◆ Exercise description: Among the entries below, find the lines that hold the word "than" and report them.

◆ Material for the task:

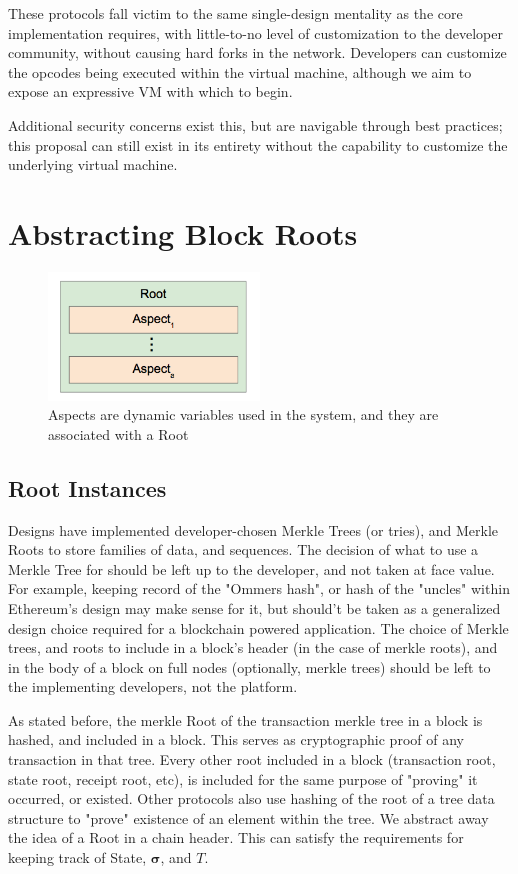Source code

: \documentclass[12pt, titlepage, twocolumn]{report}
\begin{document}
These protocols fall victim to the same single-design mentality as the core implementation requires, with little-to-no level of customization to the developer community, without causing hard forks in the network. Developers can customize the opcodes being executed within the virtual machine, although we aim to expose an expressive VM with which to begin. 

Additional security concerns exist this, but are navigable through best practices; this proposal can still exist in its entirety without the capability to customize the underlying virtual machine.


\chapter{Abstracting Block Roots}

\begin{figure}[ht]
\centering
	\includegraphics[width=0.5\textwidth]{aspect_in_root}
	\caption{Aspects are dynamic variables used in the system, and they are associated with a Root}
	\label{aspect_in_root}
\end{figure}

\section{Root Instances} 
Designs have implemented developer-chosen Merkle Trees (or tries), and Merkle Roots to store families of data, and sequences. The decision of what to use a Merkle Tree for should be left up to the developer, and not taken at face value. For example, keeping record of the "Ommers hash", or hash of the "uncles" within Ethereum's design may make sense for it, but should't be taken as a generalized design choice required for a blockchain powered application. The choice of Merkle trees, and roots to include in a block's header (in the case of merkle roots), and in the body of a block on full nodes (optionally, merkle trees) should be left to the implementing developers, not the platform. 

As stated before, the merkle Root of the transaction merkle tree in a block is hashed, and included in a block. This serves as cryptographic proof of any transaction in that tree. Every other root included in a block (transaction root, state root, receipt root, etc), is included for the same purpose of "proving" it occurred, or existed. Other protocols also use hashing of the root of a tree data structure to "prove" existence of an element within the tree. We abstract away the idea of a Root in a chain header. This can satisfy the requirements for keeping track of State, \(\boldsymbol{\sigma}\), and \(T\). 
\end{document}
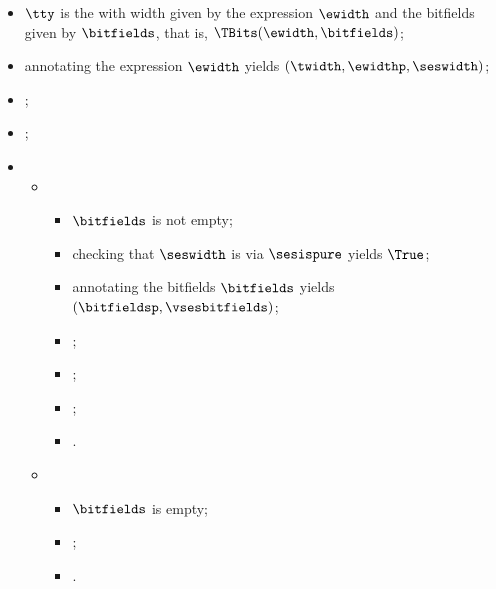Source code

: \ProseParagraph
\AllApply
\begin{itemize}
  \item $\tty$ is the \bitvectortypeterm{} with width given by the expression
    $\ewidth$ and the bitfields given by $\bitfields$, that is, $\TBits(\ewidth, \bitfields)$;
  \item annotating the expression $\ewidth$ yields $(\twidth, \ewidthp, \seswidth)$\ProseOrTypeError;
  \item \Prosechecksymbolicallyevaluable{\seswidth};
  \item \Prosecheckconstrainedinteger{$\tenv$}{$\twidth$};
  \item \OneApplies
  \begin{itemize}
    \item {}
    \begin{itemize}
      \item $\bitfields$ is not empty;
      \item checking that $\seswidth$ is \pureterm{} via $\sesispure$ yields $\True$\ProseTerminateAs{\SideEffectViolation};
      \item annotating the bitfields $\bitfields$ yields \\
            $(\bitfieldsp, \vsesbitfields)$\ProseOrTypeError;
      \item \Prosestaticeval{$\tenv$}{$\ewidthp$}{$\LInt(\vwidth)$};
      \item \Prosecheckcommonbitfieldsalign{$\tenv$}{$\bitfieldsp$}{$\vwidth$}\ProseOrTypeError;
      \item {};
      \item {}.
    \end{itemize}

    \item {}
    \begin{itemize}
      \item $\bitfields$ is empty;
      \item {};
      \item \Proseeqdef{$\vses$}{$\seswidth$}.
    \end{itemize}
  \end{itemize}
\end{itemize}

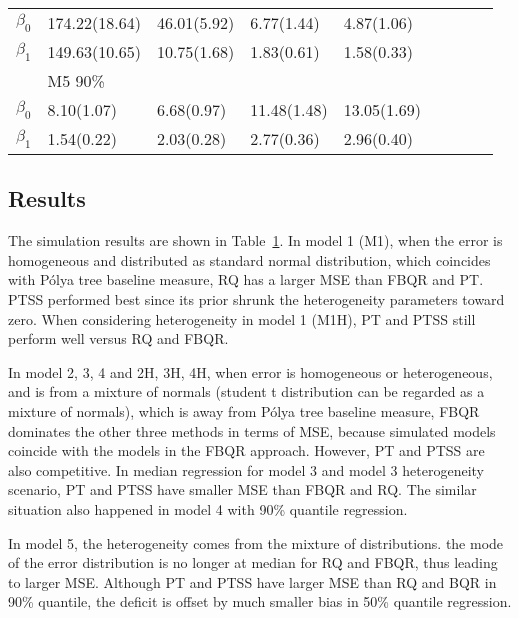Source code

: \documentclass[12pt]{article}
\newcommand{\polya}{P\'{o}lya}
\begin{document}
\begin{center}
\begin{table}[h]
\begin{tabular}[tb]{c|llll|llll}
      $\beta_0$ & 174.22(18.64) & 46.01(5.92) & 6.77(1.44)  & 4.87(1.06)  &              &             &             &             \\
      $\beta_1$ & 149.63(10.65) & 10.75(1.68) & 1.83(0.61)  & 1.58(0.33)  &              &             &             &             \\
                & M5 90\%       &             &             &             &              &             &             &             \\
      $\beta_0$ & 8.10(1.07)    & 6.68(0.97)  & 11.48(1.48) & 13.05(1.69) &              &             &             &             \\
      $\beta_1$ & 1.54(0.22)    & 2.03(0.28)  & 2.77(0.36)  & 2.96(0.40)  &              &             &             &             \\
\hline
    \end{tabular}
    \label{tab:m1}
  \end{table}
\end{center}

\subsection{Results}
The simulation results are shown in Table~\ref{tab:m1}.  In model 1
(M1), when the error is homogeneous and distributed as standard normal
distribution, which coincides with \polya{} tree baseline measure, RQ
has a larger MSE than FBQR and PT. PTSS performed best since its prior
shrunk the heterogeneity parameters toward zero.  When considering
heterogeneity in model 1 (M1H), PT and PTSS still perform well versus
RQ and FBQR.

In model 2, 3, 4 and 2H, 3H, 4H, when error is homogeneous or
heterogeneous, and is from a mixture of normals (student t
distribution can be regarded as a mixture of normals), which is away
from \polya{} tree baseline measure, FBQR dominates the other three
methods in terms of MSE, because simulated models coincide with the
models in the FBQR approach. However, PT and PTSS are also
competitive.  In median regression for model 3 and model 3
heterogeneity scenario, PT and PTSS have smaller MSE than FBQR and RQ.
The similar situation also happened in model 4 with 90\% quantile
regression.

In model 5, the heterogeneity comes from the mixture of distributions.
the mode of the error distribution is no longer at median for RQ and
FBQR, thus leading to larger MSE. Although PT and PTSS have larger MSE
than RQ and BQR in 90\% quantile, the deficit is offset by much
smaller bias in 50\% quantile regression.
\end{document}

--

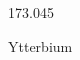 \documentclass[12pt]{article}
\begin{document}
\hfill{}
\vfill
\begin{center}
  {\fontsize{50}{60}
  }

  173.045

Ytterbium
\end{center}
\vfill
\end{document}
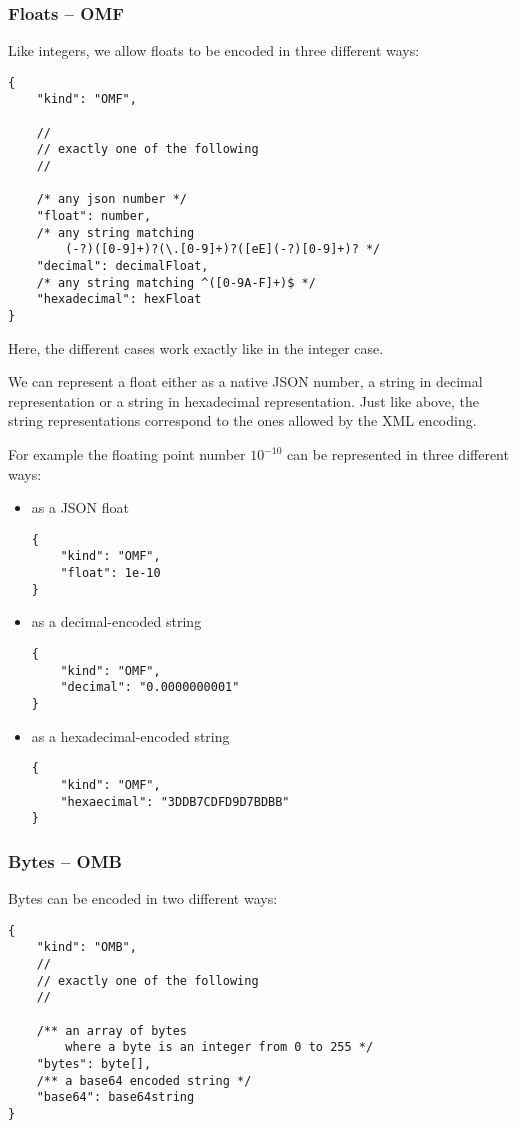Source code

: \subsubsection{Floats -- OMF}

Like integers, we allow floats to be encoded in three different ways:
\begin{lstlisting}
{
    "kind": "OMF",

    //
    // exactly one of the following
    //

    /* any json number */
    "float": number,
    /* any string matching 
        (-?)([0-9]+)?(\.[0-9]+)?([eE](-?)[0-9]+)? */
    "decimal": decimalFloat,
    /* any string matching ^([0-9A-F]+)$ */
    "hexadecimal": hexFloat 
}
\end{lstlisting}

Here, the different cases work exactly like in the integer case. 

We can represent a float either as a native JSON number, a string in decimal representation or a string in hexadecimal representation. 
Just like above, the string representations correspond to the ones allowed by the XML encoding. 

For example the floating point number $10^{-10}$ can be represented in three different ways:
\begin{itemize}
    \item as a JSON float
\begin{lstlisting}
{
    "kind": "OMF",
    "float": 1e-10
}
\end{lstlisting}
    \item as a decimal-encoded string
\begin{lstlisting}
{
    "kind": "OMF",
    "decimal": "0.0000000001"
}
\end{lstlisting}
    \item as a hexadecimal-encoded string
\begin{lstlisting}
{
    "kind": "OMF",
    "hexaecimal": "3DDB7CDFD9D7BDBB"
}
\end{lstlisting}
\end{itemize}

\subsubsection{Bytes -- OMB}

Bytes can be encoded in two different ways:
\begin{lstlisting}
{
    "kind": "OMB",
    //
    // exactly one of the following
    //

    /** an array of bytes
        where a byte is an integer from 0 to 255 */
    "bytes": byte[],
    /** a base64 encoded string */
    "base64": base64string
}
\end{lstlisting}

◆ Answer below:
has a larger MSE than FBQR and PT. PTSS performed best since its prior
heterogeneity scenario, PT and PTSS have smaller MSE than FBQR and RQ.
than RQ and BQR in 90\% quantile, the deficit is offset by much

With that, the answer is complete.